Es así como, toda mi vida, de una u otra forma, estuve ligado a este Guayaquil en el que vivo- con algunas cortas escapadas- desde hace ya 20 años.

En 1987 me lancé como candidato a la alcaldía de Cali apoyándome en la inmensa sintonía de mi programa radial, y en el mes de Febrero, dia 20, un grupo de asesinos me acribilló a tiros frente a mi casa. Salvé milagrosamente mi vida pero perdí las elecciones por 2.000 votos y me convertí en una molesta piedra en el zapato de mucha gente. Entonces, enviado por la Divina Providencia, me llamó un día a mi emisora un señor quién se identificó como el Licenciado Galo Martinez Merchán. Me dijo que quería hablar conmigo y nos citamos en el comedor del Hotel Intercontinental de Cali. No se por qué no me sorprendió cuando me dijo que venía de Guayaquil, Ecuador y quería hacerme una propuesta de trabajo.

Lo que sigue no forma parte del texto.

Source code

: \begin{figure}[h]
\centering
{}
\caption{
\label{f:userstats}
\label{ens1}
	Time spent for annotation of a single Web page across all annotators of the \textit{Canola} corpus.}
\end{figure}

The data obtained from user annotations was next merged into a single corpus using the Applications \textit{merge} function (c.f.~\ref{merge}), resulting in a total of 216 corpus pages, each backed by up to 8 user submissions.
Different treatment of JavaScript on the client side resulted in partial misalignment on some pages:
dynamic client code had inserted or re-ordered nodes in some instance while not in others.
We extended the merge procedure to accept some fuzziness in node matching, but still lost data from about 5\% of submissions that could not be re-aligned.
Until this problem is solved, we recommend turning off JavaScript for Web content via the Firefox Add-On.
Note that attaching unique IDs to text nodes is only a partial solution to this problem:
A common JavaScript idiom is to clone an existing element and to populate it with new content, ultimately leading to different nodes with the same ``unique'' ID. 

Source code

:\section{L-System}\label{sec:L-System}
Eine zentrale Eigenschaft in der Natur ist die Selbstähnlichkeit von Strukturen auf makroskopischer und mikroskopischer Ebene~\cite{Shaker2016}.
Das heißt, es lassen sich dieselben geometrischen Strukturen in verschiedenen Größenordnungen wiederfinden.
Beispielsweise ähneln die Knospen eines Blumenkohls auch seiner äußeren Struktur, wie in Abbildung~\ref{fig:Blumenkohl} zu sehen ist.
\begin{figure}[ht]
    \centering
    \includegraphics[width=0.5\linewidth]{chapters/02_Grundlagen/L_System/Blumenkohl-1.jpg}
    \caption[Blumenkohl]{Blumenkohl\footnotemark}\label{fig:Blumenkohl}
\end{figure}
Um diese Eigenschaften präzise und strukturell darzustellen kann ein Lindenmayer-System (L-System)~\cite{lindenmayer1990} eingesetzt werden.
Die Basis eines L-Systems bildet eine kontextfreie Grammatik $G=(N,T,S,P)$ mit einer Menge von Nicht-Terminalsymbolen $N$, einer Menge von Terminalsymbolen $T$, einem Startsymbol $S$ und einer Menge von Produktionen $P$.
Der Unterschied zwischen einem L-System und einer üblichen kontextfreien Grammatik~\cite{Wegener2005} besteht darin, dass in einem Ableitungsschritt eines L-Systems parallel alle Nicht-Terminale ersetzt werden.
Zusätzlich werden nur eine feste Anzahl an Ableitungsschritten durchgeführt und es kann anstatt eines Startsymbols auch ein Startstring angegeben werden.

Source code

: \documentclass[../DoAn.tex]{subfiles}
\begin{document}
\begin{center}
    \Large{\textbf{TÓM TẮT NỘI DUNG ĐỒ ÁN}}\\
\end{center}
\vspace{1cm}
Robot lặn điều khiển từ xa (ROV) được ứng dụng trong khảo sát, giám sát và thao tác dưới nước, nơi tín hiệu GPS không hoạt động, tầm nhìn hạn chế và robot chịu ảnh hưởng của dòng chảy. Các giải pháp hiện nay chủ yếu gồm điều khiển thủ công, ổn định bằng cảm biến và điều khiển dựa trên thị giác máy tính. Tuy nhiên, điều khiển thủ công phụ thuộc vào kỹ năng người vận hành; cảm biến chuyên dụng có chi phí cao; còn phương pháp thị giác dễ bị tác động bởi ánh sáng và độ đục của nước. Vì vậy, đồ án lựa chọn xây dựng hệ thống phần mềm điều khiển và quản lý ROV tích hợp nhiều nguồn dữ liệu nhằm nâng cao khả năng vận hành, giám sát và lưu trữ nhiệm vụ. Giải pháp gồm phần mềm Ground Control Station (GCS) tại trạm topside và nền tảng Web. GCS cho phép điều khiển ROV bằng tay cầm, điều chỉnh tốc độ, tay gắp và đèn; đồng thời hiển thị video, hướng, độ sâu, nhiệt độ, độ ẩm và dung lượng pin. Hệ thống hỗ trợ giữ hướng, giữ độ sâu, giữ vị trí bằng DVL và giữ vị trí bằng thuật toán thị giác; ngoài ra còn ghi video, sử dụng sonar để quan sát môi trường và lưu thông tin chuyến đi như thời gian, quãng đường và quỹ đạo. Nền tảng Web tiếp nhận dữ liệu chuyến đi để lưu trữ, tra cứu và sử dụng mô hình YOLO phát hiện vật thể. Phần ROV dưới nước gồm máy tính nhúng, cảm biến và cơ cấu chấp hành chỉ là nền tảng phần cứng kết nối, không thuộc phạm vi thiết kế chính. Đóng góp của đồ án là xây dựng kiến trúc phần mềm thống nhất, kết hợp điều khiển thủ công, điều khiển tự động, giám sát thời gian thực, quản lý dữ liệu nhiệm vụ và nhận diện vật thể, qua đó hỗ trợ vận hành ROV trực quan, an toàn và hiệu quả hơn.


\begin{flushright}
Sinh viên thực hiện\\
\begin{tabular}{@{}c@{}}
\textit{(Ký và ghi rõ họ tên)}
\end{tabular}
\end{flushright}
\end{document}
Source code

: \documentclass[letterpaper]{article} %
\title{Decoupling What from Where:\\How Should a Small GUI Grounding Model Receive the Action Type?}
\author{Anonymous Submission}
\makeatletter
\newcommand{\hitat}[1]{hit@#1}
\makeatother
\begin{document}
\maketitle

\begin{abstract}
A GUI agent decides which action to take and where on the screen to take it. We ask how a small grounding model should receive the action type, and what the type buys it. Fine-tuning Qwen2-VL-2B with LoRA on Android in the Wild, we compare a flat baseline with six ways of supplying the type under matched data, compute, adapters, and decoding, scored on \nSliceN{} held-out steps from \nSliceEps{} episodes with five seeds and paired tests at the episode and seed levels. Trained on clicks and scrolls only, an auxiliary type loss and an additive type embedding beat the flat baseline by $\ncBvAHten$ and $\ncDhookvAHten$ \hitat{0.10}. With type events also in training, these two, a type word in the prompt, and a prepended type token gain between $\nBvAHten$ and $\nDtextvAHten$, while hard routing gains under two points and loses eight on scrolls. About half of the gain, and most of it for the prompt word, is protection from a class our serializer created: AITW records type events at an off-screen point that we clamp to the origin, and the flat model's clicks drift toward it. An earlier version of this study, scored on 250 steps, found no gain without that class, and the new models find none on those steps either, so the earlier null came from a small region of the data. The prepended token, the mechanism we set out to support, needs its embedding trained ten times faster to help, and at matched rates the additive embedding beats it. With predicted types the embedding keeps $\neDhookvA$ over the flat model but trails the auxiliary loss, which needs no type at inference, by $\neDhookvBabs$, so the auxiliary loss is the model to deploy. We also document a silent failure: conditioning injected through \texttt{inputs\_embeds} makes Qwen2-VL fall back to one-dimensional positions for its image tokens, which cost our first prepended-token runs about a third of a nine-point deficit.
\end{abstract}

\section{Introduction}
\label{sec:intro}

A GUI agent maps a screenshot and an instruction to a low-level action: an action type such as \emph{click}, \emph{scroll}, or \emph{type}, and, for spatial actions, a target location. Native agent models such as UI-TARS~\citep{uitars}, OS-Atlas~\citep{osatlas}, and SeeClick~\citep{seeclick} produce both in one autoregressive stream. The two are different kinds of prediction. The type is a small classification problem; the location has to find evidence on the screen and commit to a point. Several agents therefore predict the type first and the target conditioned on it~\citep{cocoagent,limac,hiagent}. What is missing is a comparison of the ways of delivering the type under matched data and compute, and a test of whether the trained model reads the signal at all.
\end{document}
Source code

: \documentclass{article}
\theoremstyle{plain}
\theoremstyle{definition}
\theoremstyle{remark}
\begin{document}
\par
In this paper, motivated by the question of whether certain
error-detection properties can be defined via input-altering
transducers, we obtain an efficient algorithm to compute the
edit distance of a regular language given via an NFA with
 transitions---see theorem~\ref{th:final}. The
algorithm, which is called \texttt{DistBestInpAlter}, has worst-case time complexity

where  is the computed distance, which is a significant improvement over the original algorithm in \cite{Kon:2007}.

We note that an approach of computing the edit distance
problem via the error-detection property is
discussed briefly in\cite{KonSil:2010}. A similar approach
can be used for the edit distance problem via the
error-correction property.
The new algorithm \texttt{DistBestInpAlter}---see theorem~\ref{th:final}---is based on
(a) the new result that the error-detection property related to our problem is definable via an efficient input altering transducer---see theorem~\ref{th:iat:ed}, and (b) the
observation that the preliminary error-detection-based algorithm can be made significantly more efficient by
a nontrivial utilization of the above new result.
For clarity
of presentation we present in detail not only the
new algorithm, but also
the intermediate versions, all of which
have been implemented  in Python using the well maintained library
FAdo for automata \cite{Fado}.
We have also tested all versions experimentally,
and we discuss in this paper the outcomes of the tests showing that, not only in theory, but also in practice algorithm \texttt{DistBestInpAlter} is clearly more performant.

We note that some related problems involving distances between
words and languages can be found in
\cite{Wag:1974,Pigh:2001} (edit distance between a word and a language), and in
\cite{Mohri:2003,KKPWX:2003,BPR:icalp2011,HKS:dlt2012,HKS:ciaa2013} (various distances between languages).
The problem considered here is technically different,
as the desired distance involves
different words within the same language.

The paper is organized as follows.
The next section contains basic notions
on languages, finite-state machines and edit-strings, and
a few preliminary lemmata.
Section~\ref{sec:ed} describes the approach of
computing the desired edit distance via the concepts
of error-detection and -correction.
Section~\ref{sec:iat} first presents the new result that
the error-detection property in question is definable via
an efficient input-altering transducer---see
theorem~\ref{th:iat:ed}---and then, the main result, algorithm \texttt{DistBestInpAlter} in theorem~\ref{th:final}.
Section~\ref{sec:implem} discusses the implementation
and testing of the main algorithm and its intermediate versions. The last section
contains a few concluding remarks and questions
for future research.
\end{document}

Acepté venir "sin compromiso", recuerdo, no solo por la curiosidad de conocer esta ciudad que tantas veces había aparecido en mi vida, sino por salvarme de un nuevo atentado.

El Guayaquil
de los 90s

Llegué a Guayaquil conduciendo mi propio carro, una tarde de domingo, en pleno invierno. Hacía un calor infernal y como diría García Marquez " se desmigajaba el cielo en unas tempestades de estropicio..", mientras yo cruzaba asombrado el puente mas largo que había visto hasta entonces- el de la Unidad Nacional- y me internaba en la ciudad donde montones de basura flotaban a su antojo en una inundacíon que convertía sus calles en rios. Confieso que de entrada, casi me devuelvo. Pero pudo mas la curiosidad. Corría el año 1989 y luego de subir el cerro del Carmen y bajar al centro me encontré con el malecón que había imaginado tantas veces y con el rio inmenso del que hablaba mi abuela Rosario.

Recuerdo que detuve el carro en uno de los parqueaderos del Malecón y que en medio de la lluvia me detuve a observar la grandeza del Guayas, inmenso y eterno.
-Por la mañana fluye hacia el otro lado...- me explicó un betunero guayaco, mi primer amigo- por la tarde baja la marea y la corriente cambia...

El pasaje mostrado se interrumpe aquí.